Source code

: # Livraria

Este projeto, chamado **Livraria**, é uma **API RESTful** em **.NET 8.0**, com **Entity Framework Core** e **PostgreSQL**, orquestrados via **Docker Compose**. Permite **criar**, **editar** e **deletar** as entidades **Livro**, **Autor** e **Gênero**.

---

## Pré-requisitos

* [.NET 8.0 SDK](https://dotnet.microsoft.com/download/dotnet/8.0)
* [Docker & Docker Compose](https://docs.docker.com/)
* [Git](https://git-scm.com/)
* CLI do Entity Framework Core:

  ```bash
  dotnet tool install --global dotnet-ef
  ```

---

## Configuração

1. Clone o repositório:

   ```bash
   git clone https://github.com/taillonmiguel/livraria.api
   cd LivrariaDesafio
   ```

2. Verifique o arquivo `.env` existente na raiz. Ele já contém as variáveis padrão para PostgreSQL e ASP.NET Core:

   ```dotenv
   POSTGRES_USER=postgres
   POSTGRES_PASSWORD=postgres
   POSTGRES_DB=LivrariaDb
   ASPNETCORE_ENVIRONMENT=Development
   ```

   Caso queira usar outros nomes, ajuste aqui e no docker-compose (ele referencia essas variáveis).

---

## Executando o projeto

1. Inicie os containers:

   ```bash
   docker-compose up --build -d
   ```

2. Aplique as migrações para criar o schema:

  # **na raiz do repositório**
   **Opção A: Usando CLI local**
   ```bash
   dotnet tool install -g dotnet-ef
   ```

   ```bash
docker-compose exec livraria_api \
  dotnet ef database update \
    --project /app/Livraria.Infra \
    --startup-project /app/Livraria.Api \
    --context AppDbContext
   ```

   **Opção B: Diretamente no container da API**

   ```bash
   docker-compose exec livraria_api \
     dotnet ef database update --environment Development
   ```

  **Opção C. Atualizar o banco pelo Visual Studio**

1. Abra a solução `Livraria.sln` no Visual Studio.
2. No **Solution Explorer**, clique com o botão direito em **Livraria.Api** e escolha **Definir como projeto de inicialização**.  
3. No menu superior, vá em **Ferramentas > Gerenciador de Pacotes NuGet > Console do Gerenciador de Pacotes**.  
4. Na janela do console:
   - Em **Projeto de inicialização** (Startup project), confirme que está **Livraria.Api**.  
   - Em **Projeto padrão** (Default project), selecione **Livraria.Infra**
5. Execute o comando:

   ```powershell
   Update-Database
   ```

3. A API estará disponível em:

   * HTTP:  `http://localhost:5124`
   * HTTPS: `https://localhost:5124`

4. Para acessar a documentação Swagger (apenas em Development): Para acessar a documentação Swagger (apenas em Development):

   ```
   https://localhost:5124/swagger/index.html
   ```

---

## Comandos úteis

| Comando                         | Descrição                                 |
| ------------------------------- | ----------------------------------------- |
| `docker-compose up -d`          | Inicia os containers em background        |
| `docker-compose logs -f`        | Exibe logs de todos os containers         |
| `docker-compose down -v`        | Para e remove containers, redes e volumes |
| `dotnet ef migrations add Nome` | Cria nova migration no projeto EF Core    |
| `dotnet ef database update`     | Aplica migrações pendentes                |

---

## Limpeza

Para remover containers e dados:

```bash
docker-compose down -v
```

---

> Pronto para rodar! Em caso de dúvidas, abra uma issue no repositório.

*THE PROBLEM:* Exactly reproduce all of the entries.

*ANSWER SPACE:*
Source code

: # Livraria

Este projeto, chamado **Livraria**, é uma **API RESTful** em **.NET 8.0**, com **Entity Framework Core** e **PostgreSQL**, orquestrados via **Docker Compose**. Permite **criar**, **editar** e **deletar** as entidades **Livro**, **Autor** e **Gênero**.

---

## Pré-requisitos

* [.NET 8.0 SDK](https://dotnet.microsoft.com/download/dotnet/8.0)
* [Docker & Docker Compose](https://docs.docker.com/)
* [Git](https://git-scm.com/)
* CLI do Entity Framework Core:

  ```bash
  dotnet tool install --global dotnet-ef
  ```

---

## Configuração

1. Clone o repositório:

   ```bash
   git clone https://github.com/taillonmiguel/livraria.api
   cd LivrariaDesafio
   ```

2. Verifique o arquivo `.env` existente na raiz. Ele já contém as variáveis padrão para PostgreSQL e ASP.NET Core:

   ```dotenv
   POSTGRES_USER=postgres
   POSTGRES_PASSWORD=postgres
   POSTGRES_DB=LivrariaDb
   ASPNETCORE_ENVIRONMENT=Development
   ```

   Caso queira usar outros nomes, ajuste aqui e no docker-compose (ele referencia essas variáveis).

---

## Executando o projeto

1. Inicie os containers:

   ```bash
   docker-compose up --build -d
   ```

2. Aplique as migrações para criar o schema:

  # **na raiz do repositório**
   **Opção A: Usando CLI local**
   ```bash
   dotnet tool install -g dotnet-ef
   ```

   ```bash
docker-compose exec livraria_api \
  dotnet ef database update \
    --project /app/Livraria.Infra \
    --startup-project /app/Livraria.Api \
    --context AppDbContext
   ```

   **Opção B: Diretamente no container da API**

   ```bash
   docker-compose exec livraria_api \
     dotnet ef database update --environment Development
   ```

  **Opção C. Atualizar o banco pelo Visual Studio**

1. Abra a solução `Livraria.sln` no Visual Studio.
2. No **Solution Explorer**, clique com o botão direito em **Livraria.Api** e escolha **Definir como projeto de inicialização**.  
3. No menu superior, vá em **Ferramentas > Gerenciador de Pacotes NuGet > Console do Gerenciador de Pacotes**.  
4. Na janela do console:
   - Em **Projeto de inicialização** (Startup project), confirme que está **Livraria.Api**.  
   - Em **Projeto padrão** (Default project), selecione **Livraria.Infra**
5. Execute o comando:

   ```powershell
   Update-Database
   ```

3. A API estará disponível em:

   * HTTP:  `http://localhost:5124`
   * HTTPS: `https://localhost:5124`

4. Para acessar a documentação Swagger (apenas em Development): Para acessar a documentação Swagger (apenas em Development):

   ```
   https://localhost:5124/swagger/index.html
   ```

---

## Comandos úteis

| Comando                         | Descrição                                 |
| ------------------------------- | ----------------------------------------- |
| `docker-compose up -d`          | Inicia os containers em background        |
| `docker-compose logs -f`        | Exibe logs de todos os containers         |
| `docker-compose down -v`        | Para e remove containers, redes e volumes |
| `dotnet ef migrations add Nome` | Cria nova migration no projeto EF Core    |
| `dotnet ef database update`     | Aplica migrações pendentes                |

---

## Limpeza

Para remover containers e dados:

```bash
docker-compose down -v
```

---

> Pronto para rodar! Em caso de dúvidas, abra uma issue no repositório.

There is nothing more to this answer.